Sevgili kitap dostlarım bugün karşınıza farklı bir eserle geldim. Okuduğuma mutlu olduğum ve bana farklı bakış açısı kazandıran bu kitap için yorumumu yazmaktan sevinç duyuyorum.
Sanrı; içerisinde 20’nin üzerinde konu başlığı bulunan bir eser. Hepsi birbirinden farklı ve özgün yazılar Cemal Bey’in hayatından büyük izler taşıyor. Kendisi yıllar önce hissettiklerini şimdiki kelimeleri ile harmanlamış ve okuyuculara Sanrı’yı sunmuş.

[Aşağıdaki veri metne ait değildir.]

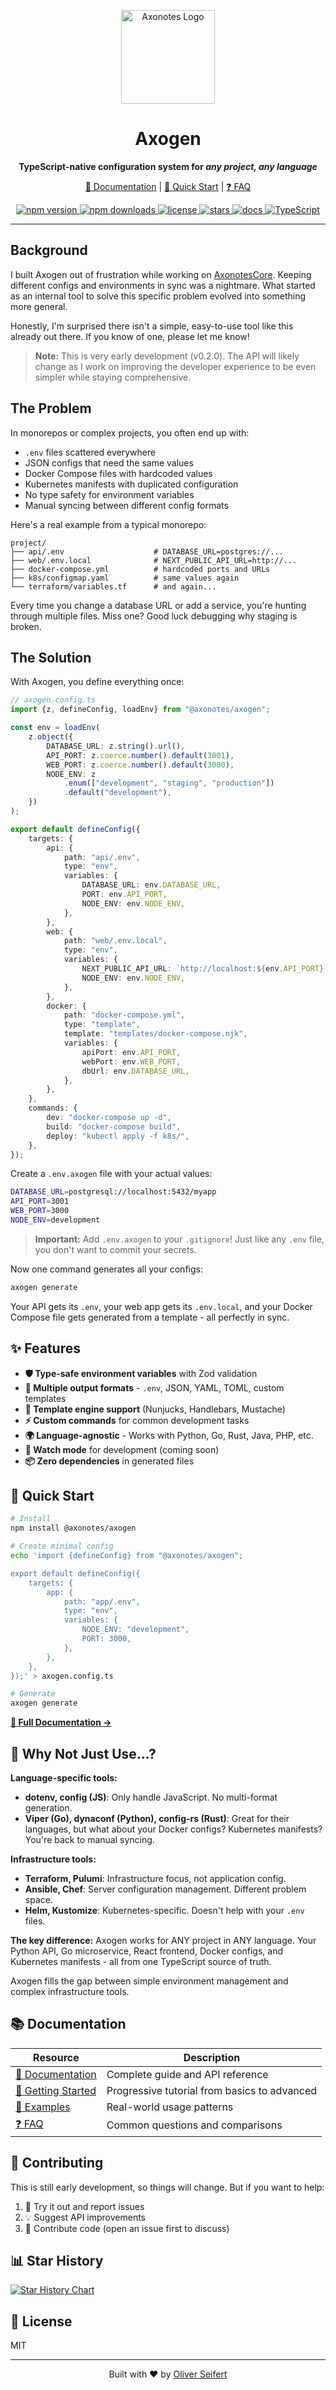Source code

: <p align="center">
  <a href="./">
    <img src="assets/favicon.svg" alt="Axonotes Logo" width="150"/>
  </a>
</p>

<h1 align="center">Axogen</h1>

<p align="center">
  <strong>TypeScript-native configuration system for <em>any project, any language</em></strong>
</p>

<p align="center">
  <a href="https://axonotes.github.io/axogen/">📖 Documentation</a> |
  <a href="https://axonotes.github.io/axogen/getting-started/">🚀 Quick Start</a> |
  <a href="https://axonotes.github.io/axogen/faq/">❓ FAQ</a>
</p>

<p align="center">
  <a href="https://www.npmjs.com/package/@axonotes/axogen">
    <img src="https://img.shields.io/npm/v/@axonotes/axogen?style=flat-square&color=blue" alt="npm version" />
  </a>
  <a href="https://www.npmjs.com/package/@axonotes/axogen">
    <img src="https://img.shields.io/npm/dm/@axonotes/axogen?style=flat-square&color=green" alt="npm downloads" />
  </a>
  <a href="https://github.com/axonotes/axogen/blob/main/LICENSE">
    <img src="https://img.shields.io/github/license/axonotes/axogen?style=flat-square" alt="license" />
  </a>
  <a href="https://github.com/axonotes/axogen/stargazers">
    <img src="https://img.shields.io/github/stars/axonotes/axogen?style=flat-square&color=yellow" alt="stars" />
  </a>
  <a href="https://axonotes.github.io/axogen/">
    <img src="https://img.shields.io/badge/docs-live-brightgreen?style=flat-square" alt="docs" />
  </a>
  <a href="https://www.typescriptlang.org/">
    <img src="https://img.shields.io/badge/TypeScript-native-blue?style=flat-square&logo=typescript" alt="TypeScript" />
  </a>
</p>

---

## Background

I built Axogen out of frustration while working on
[AxonotesCore](https://github.com/axonotes/AxonotesCore). Keeping different
configs and environments in sync was a nightmare. What started as an internal
tool to solve this specific problem evolved into something more general.

Honestly, I'm surprised there isn't a simple, easy-to-use tool like this already
out there. If you know of one, please let me know!

> **Note:** This is very early development (v0.2.0). The API will likely change
> as I work on improving the developer experience to be even simpler while
> staying comprehensive.

## The Problem

In monorepos or complex projects, you often end up with:

- `.env` files scattered everywhere
- JSON configs that need the same values
- Docker Compose files with hardcoded values
- Kubernetes manifests with duplicated configuration
- No type safety for environment variables
- Manual syncing between different config formats

Here's a real example from a typical monorepo:

```
project/
├── api/.env                    # DATABASE_URL=postgres://...
├── web/.env.local              # NEXT_PUBLIC_API_URL=http://...
├── docker-compose.yml          # hardcoded ports and URLs
├── k8s/configmap.yaml          # same values again
└── terraform/variables.tf      # and again...
```

Every time you change a database URL or add a service, you're hunting through
multiple files. Miss one? Good luck debugging why staging is broken.

## The Solution

With Axogen, you define everything once:

```typescript
// axogen.config.ts
import {z, defineConfig, loadEnv} from "@axonotes/axogen";

const env = loadEnv(
    z.object({
        DATABASE_URL: z.string().url(),
        API_PORT: z.coerce.number().default(3001),
        WEB_PORT: z.coerce.number().default(3000),
        NODE_ENV: z
            .enum(["development", "staging", "production"])
            .default("development"),
    })
);

export default defineConfig({
    targets: {
        api: {
            path: "api/.env",
            type: "env",
            variables: {
                DATABASE_URL: env.DATABASE_URL,
                PORT: env.API_PORT,
                NODE_ENV: env.NODE_ENV,
            },
        },
        web: {
            path: "web/.env.local",
            type: "env",
            variables: {
                NEXT_PUBLIC_API_URL: `http://localhost:${env.API_PORT}`,
                NODE_ENV: env.NODE_ENV,
            },
        },
        docker: {
            path: "docker-compose.yml",
            type: "template",
            template: "templates/docker-compose.njk",
            variables: {
                apiPort: env.API_PORT,
                webPort: env.WEB_PORT,
                dbUrl: env.DATABASE_URL,
            },
        },
    },
    commands: {
        dev: "docker-compose up -d",
        build: "docker-compose build",
        deploy: "kubectl apply -f k8s/",
    },
});
```

Create a `.env.axogen` file with your actual values:

```bash
DATABASE_URL=postgresql://localhost:5432/myapp
API_PORT=3001
WEB_PORT=3000
NODE_ENV=development
```

> **Important:** Add `.env.axogen` to your `.gitignore`! Just like any `.env`
> file, you don't want to commit your secrets.

Now one command generates all your configs:

```bash
axogen generate
```

Your API gets its `.env`, your web app gets its `.env.local`, and your Docker
Compose file gets generated from a template - all perfectly in sync.

## ✨ Features

- **🛡️ Type-safe environment variables** with Zod validation
- **📁 Multiple output formats** - `.env`, JSON, YAML, TOML, custom templates
- **🎨 Template engine support** (Nunjucks, Handlebars, Mustache)
- **⚡ Custom commands** for common development tasks
- **🌍 Language-agnostic** - Works with Python, Go, Rust, Java, PHP, etc.
- **👀 Watch mode** for development (coming soon)
- **📦 Zero dependencies** in generated files

## 🚀 Quick Start

```bash
# Install
npm install @axonotes/axogen

# Create minimal config
echo 'import {defineConfig} from "@axonotes/axogen";

export default defineConfig({
    targets: {
        app: {
            path: "app/.env",
            type: "env",
            variables: {
                NODE_ENV: "development",
                PORT: 3000,
            },
        },
    },
});' > axogen.config.ts

# Generate
axogen generate
```

**[📖 Full Documentation →](https://axonotes.github.io/axogen/)**

## 🤔 Why Not Just Use...?

**Language-specific tools:**

- **dotenv, config (JS)**: Only handle JavaScript. No multi-format generation.
- **Viper (Go), dynaconf (Python), config-rs (Rust)**: Great for their
  languages, but what about your Docker configs? Kubernetes manifests? You're
  back to manual syncing.

**Infrastructure tools:**

- **Terraform, Pulumi**: Infrastructure focus, not application config.
- **Ansible, Chef**: Server configuration management. Different problem space.
- **Helm, Kustomize**: Kubernetes-specific. Doesn't help with your `.env` files.

**The key difference:** Axogen works for ANY project in ANY language. Your
Python API, Go microservice, React frontend, Docker configs, and Kubernetes
manifests - all from one TypeScript source of truth.

Axogen fills the gap between simple environment management and complex
infrastructure tools.

## 📚 Documentation

| Resource                                                                 | Description                                  |
| ------------------------------------------------------------------------ | -------------------------------------------- |
| [📖 Documentation](https://axonotes.github.io/axogen/)                   | Complete guide and API reference             |
| [🚀 Getting Started](https://axonotes.github.io/axogen/getting-started/) | Progressive tutorial from basics to advanced |
| [💼 Examples](https://axonotes.github.io/axogen/examples/)               | Real-world usage patterns                    |
| [❓ FAQ](https://axonotes.github.io/axogen/faq/)                         | Common questions and comparisons             |

## 🤝 Contributing

This is still early development, so things will change. But if you want to help:

1. 🧪 Try it out and report issues
2. 💡 Suggest API improvements
3. 🔧 Contribute code (open an issue first to discuss)

## 📊 Star History

<a href="https://www.star-history.com/#axonotes/axogen&Date">
 <picture>
   <source media="(prefers-color-scheme: dark)" srcset="https://api.star-history.com/svg?repos=axonotes/axogen&type=Date&theme=dark" />
   <source media="(prefers-color-scheme: light)" srcset="https://api.star-history.com/svg?repos=axonotes/axogen&type=Date" />
   <img alt="Star History Chart" src="https://api.star-history.com/svg?repos=axonotes/axogen&type=Date" />
 </picture>
</a>

## 📄 License

MIT

---

<p align="center">
  Built with ❤️ by <a href="https://github.com/imgajeed76">Oliver Seifert</a>
</p>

Yeraltı edebiyatına mensup eserde tabii ki kara mizah, içsel yolculuklar, geçmişin şimdiki zaman ile halüsinasyonu ve hayatın ‘’sanrısı’’ var. Kasvet, depresyon ve kayıplar var. En sevdiklerini bir gece ansızın kaybeden yazarın acıları var.
Her konu başlığında farklı bir tür ve duygu içeriyor. Kitabın içerisinde deneme, anı ve psikolojik tahlil bile var. Betimleme/ öyküleme konusunda okuyucuyu sıkmadan aksine merakta bırakan yazıları ile yazar okuyucuya bir okuma şöleni yaratıyor.

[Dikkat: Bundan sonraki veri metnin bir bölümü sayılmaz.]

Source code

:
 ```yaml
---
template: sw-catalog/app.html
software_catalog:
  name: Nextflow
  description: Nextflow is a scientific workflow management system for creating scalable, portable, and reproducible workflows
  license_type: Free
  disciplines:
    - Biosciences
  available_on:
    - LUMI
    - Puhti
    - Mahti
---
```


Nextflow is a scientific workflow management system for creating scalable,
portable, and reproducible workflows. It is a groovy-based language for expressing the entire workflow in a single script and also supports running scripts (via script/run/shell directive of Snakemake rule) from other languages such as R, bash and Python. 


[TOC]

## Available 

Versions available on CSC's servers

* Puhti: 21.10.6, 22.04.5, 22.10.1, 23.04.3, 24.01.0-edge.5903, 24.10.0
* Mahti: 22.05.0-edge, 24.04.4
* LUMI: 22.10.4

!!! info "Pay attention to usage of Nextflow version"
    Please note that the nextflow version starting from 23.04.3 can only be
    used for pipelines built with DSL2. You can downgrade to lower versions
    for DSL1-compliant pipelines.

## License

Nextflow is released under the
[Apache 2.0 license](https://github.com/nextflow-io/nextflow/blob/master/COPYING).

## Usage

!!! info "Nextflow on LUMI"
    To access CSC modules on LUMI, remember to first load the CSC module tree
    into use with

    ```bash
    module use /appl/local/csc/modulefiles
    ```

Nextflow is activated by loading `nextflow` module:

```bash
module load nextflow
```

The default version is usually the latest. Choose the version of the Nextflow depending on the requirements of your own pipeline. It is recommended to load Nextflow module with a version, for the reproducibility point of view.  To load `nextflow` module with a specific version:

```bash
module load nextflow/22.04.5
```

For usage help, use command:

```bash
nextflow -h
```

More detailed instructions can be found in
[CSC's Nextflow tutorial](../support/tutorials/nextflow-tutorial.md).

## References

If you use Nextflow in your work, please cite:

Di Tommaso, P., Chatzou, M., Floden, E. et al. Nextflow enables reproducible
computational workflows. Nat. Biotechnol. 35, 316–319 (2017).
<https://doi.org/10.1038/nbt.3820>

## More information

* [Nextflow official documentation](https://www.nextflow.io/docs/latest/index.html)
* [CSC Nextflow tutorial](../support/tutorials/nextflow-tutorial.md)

Böyle dolu dolu olunca, her duyguyu barındırınca haliyle her sayfa başka bir tatta. Okudukça kelimeleri, anlıyorsunuz sanrıdakileri. Üstelik oldukça yalın dili ama çok şey aktarıyor cümleleri.
İncecik kitaba bu kadar çok şey sığdırmak marifettir bence, bunu başaran yazara sevgilerlerle.